Rino Salazar

Personal information
- Born: March 30, 1952 (age 74)
- Nationality: Filipino
- Listed height: 5 ft 9 in (1.75 m)
- Listed weight: 160 lb (73 kg)

Career information
- College: Letran
- Playing career: 1975–1981
- Position: Point guard
- Number: 7, 14
- Coaching career: 1982–1999

Career history

Playing
- 1975–1978: Tanduay Rhum Makers
- 1978–1981: Toyota Super Corollas

Coaching
- 1982–1983: Toyota (assistant)
- 1985–1991: Ginebra (assistant)
- 1991–1994: Formula Shell
- 1995–1998: Ginebra (assistant)
- 1998–1999: Ginebra

Career highlights
- As player: 4× PBA champion (1978 All-Filipino, 1978 Invitational, 1979 Invitational, 1981 Open); As head coach: PBA champion (1992 First); As assistant coach: 5× PBA champion (1982 Reinforced Filipino, 1986 Open, 1988 All-Filipino, 1991 First, 1997 Commissioner's);

= Rino Salazar =

Filipino former basketball player and coach

Quirino "Rino" Salazar (born March 30, 1952) is a former Filipino basketball player and coach.

== Career ==

=== Playing ===
A Letranista, Salazar played for Letran in college.
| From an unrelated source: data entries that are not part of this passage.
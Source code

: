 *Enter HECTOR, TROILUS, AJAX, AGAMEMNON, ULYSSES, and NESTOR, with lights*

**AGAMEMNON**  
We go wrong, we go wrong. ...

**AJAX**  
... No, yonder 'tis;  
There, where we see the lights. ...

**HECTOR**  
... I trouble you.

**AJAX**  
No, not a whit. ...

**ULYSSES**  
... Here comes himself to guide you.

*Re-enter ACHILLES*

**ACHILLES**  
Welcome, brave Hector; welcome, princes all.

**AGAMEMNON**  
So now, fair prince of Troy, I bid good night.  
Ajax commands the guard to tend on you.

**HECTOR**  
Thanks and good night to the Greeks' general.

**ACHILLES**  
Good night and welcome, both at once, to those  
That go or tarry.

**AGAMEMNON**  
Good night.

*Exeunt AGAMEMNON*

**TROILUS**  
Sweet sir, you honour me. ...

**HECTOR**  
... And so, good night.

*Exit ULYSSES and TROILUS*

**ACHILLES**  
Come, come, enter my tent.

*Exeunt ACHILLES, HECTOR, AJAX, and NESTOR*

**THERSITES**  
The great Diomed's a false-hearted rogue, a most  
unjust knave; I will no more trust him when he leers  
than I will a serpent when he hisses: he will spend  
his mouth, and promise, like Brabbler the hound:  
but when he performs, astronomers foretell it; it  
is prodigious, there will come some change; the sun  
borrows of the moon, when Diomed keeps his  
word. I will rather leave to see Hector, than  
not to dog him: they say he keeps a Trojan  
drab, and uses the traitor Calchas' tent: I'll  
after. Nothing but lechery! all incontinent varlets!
He later played in PBA teams such as Tanduay and Toyota. In Toyota, he played with his future colleague Robert Jaworski.

=== Coaching ===
After moving out of the court, Salazar entered the sidelines as assistant coach of Toyota, and won the 1982 Reinforced Filipino Conference finals. He later quit to focus on a small business.
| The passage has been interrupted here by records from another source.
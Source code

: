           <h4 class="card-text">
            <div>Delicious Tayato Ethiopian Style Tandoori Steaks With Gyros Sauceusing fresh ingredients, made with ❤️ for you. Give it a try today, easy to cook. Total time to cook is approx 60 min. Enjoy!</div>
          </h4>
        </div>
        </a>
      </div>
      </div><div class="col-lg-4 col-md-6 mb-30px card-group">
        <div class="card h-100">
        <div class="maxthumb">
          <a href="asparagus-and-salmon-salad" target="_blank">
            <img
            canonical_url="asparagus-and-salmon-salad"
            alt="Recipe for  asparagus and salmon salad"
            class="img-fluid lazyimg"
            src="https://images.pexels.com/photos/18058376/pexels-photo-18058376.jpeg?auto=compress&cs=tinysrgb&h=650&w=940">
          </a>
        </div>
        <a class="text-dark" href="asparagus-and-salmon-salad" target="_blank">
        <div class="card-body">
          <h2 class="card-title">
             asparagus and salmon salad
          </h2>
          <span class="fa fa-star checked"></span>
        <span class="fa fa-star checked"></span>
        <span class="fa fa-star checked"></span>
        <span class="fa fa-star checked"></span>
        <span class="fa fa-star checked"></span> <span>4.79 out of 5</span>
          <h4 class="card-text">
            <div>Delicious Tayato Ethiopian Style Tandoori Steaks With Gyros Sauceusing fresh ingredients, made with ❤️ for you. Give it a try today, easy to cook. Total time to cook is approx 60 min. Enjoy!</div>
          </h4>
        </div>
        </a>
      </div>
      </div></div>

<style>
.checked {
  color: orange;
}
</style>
But in 1985, after Jaworski' appointment as coach of La Tondeña's Ginebra San Miguel, Jaworski offered him to be an assistant coach. They won two championships.

In 1992, Shell franchise hired him as their head coach. The team won a championship in 1992 First Conference.

After his tenure with Shell, he returned to Ginebra, where he won two more championships. However, following Jaworski's resignation and subsequent Senate run in 1998, Salazar took over as the interim coach. He notably led the team during the 1999 PBA All-Filipino Cup quarterfinals, achieving an upset victory over the top-seeded Mobiline Phone Pals. Salazar later resigned when his family relocated overseas.